- **SUPPLIED INFORMATION**:

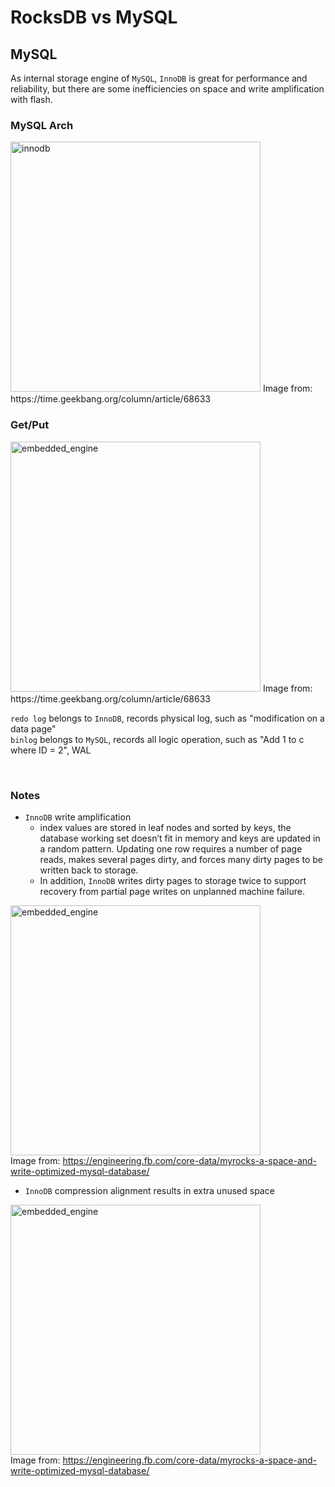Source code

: # RocksDB vs MySQL

## MySQL

As internal storage engine of `MySQL`, `InnoDB` is great for performance and reliability, but there are some inefficiencies on space and write amplification with flash.

### MySQL Arch

<img src="https://user-images.githubusercontent.com/16873751/96908037-f0832d80-1450-11eb-96f7-57602d1b9162.png" alt="innodb" width="400"/>  
Image from: https://time.geekbang.org/column/article/68633  

<br/>

### Get/Put

<img src="https://user-images.githubusercontent.com/16873751/96909914-85872600-1453-11eb-9ae1-b9612e57461a.png" alt="embedded_engine" width="400"/>  
Image from: https://time.geekbang.org/column/article/68633   

`redo log` belongs to `InnoDB`, records physical log, such as "modification on a data page"  
`binlog` belongs to `MySQL`, records all logic operation, such as "Add 1 to c where ID = 2", WAL  

<br/>

### Notes

- `InnoDB` write amplification
   + index values are stored in leaf nodes and sorted by keys, the database working set doesn’t fit in memory and keys are updated in a random pattern.  Updating one row requires a number of page reads, makes several pages dirty, and forces many dirty pages to be written back to storage. 
   + In addition, `InnoDB` writes dirty pages to storage twice to support recovery from partial page writes on unplanned machine failure. 

<img src="https://user-images.githubusercontent.com/16873751/96910616-9c7a4800-1454-11eb-8574-df16883033bc.png" alt="embedded_engine" width="400"/><br/>
Image from: https://engineering.fb.com/core-data/myrocks-a-space-and-write-optimized-mysql-database/


- `InnoDB` compression alignment results in extra unused space 

<img src="https://user-images.githubusercontent.com/16873751/96910593-92f0e000-1454-11eb-9c17-8e1a45dd558a.png" alt="embedded_engine" width="400"/><br/>
Image from: https://engineering.fb.com/core-data/myrocks-a-space-and-write-optimized-mysql-database/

- **ACTIVITY**: Please return all of the entries word for word, excluding the pictures.

- **RESPONSE TO THIS TASK**:
Source code

: # RocksDB vs MySQL

## MySQL

As internal storage engine of `MySQL`, `InnoDB` is great for performance and reliability, but there are some inefficiencies on space and write amplification with flash.

### MySQL Arch

<img src="https://user-images.githubusercontent.com/16873751/96908037-f0832d80-1450-11eb-96f7-57602d1b9162.png" alt="innodb" width="400"/>  
Image from: https://time.geekbang.org/column/article/68633  

<br/>

### Get/Put

<img src="https://user-images.githubusercontent.com/16873751/96909914-85872600-1453-11eb-9ae1-b9612e57461a.png" alt="embedded_engine" width="400"/>  
Image from: https://time.geekbang.org/column/article/68633   

`redo log` belongs to `InnoDB`, records physical log, such as "modification on a data page"  
`binlog` belongs to `MySQL`, records all logic operation, such as "Add 1 to c where ID = 2", WAL  

<br/>

### Notes

- `InnoDB` write amplification
   + index values are stored in leaf nodes and sorted by keys, the database working set doesn’t fit in memory and keys are updated in a random pattern.  Updating one row requires a number of page reads, makes several pages dirty, and forces many dirty pages to be written back to storage. 
   + In addition, `InnoDB` writes dirty pages to storage twice to support recovery from partial page writes on unplanned machine failure. 

<img src="https://user-images.githubusercontent.com/16873751/96910616-9c7a4800-1454-11eb-8574-df16883033bc.png" alt="embedded_engine" width="400"/><br/>
Image from: https://engineering.fb.com/core-data/myrocks-a-space-and-write-optimized-mysql-database/


- `InnoDB` compression alignment results in extra unused space 

<img src="https://user-images.githubusercontent.com/16873751/96910593-92f0e000-1454-11eb-9c17-8e1a45dd558a.png" alt="embedded_engine" width="400"/><br/>
Image from: https://engineering.fb.com/core-data/myrocks-a-space-and-write-optimized-mysql-database/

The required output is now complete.